Natural de Ouro Preto, na região Central de Minas, Guilherme de Sá Meneghin tem apenas 32 anos, mas já foi oficial judiciário, trabalhou em escritórios de advocacia e atuou como delegado da Polícia Civil. Em 2011, se tornou promotor de Justiça e, hoje, enfrenta o maior desafio da carreira. À frente do Ministério Público (MP) da comarca de Mariana, ele está na linha de frente para garantir os direitos das famílias atingidas pelo rompimento de uma barragem na cidade. Para o promotor, a responsabilidade da mineradora Samarco jamais poderá ser eximida, e as medidas de assistência precisam ser mais rápidas e eficazes.

O rompimento da barragem foi um acidente?
Não. Com certeza a responsabilidade é da Samarco. Houve alguma falha na operação dessa barragem que, certamente, vai ser apurada pela Polícia Civil e pelo Ministério Publico. A responsabilidade da empresa é objetiva, ou seja, não importa se ela tem culpa ou não, a mineradora terá que pagar por todos os danos humanitários causados.

Muito se fala sobre as causas da tragédia. O senhor mesmo reforçou que elas estão sendo investigadas. Qualquer que seja a causa pode-se eximir a responsabilidade da Samarco?
No que tange a garantia dos direitos das vítimas, as causas do evento não vão impedir a responsabilização humanitária. A partir do momento que ela (mineradora) assume a atividade de risco, tudo que decorre dessa atividade deverá ser respondido.

Existe uma responsabilidade na esfera criminal também? Profissionais da empresa podem ser presos?
É possível que ao fim da investigação se identifique a responsabilidade criminal. A Polícia Civil e a Promotoria de Meio Ambiente vão analisar.

E qual é a responsabilidade da Prefeitura de Mariana?
Como a prefeitura não era dona do empreendimento, ela não tem responsabilidade sobre os fatos, bem como também não tinha atribuição para fiscalizar a obra. Ela tem que dar um apoio a essas pessoas. A responsabilidade é amparar as vítimas e tentar, junto à empresa, promover a recuperação ambiental.
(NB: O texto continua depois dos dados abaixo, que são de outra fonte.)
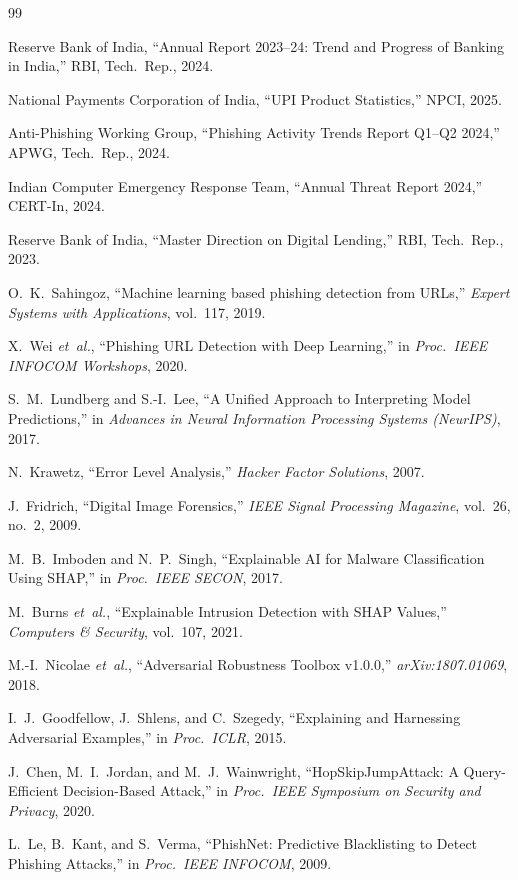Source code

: \documentclass[conference]{IEEEtran}
\begin{document}
\begin{thebibliography}{99}

Reserve Bank of India, ``Annual Report 2023--24: Trend and Progress of
Banking in India,'' RBI, Tech.\ Rep., 2024.

National Payments Corporation of India, ``UPI Product Statistics,''
NPCI, 2025.

Anti-Phishing Working Group, ``Phishing Activity Trends Report
Q1--Q2 2024,'' APWG, Tech.\ Rep., 2024.

Indian Computer Emergency Response Team, ``Annual Threat Report
2024,'' CERT-In, 2024.

Reserve Bank of India, ``Master Direction on Digital Lending,'' RBI,
Tech.\ Rep., 2023.

O.\ K.\ Sahingoz, ``Machine learning based phishing detection from
URLs,'' \emph{Expert Systems with Applications}, vol.\ 117, 2019.

X.\ Wei \emph{et~al.}, ``Phishing URL Detection with Deep Learning,''
in \emph{Proc.\ IEEE INFOCOM Workshops}, 2020.

S.\ M.\ Lundberg and S.-I.\ Lee, ``A Unified Approach to Interpreting
Model Predictions,'' in \emph{Advances in Neural Information
Processing Systems (NeurIPS)}, 2017.

N.\ Krawetz, ``Error Level Analysis,'' \emph{Hacker Factor Solutions},
2007.

J.\ Fridrich, ``Digital Image Forensics,'' \emph{IEEE Signal
Processing Magazine}, vol.\ 26, no.\ 2, 2009.

M.\ B.\ Imboden and N.\ P.\ Singh, ``Explainable AI for Malware
Classification Using SHAP,'' in \emph{Proc.\ IEEE SECON}, 2017.

M.\ Burns \emph{et~al.}, ``Explainable Intrusion Detection with SHAP
Values,'' \emph{Computers \& Security}, vol.\ 107, 2021.

M.-I.\ Nicolae \emph{et~al.}, ``Adversarial Robustness Toolbox
v1.0.0,'' \emph{arXiv:1807.01069}, 2018.

I.\ J.\ Goodfellow, J.\ Shlens, and C.\ Szegedy, ``Explaining and
Harnessing Adversarial Examples,'' in \emph{Proc.\ ICLR}, 2015.

J.\ Chen, M.\ I.\ Jordan, and M.\ J.\ Wainwright, ``HopSkipJumpAttack:
A Query-Efficient Decision-Based Attack,'' in \emph{Proc.\ IEEE
Symposium on Security and Privacy}, 2020.

L.\ Le, B.\ Kant, and S.\ Verma, ``PhishNet: Predictive Blacklisting
to Detect Phishing Attacks,'' in \emph{Proc.\ IEEE INFOCOM}, 2009.

\end{thebibliography}
\end{document}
Passado um mês da tragédia, até que ponto a empresa assumiu as responsabilidades necessárias?
Não assumiu muita responsabilidade ainda. Ela está fazendo algumas coisas para as pessoas atingidas, mas de uma forma um pouco lenta, que é o pagamento desse auxílio mensal e o aluguel das moradias. Basicamente, colocou algumas famílias em casas provisórias e hotéis. Porém, é pouco, muito pouco. Esperamos que a partir de agora seja mais efetiva.

O senhor citou essa questão da lentidão. Fica a impressão de que as vítimas estão desamparadas. Vai demorar muito ainda?
Realmente há uma lentidão. Você tem que pegar a pessoa, levá-la junto com a família até a casa provisória, ver se ela vai gostar ou não. Só que isso não é desculpa. É preciso adotar medidas mais eficazes e rápidas. Fui bem claro com o presidente da Samarco a respeito disso.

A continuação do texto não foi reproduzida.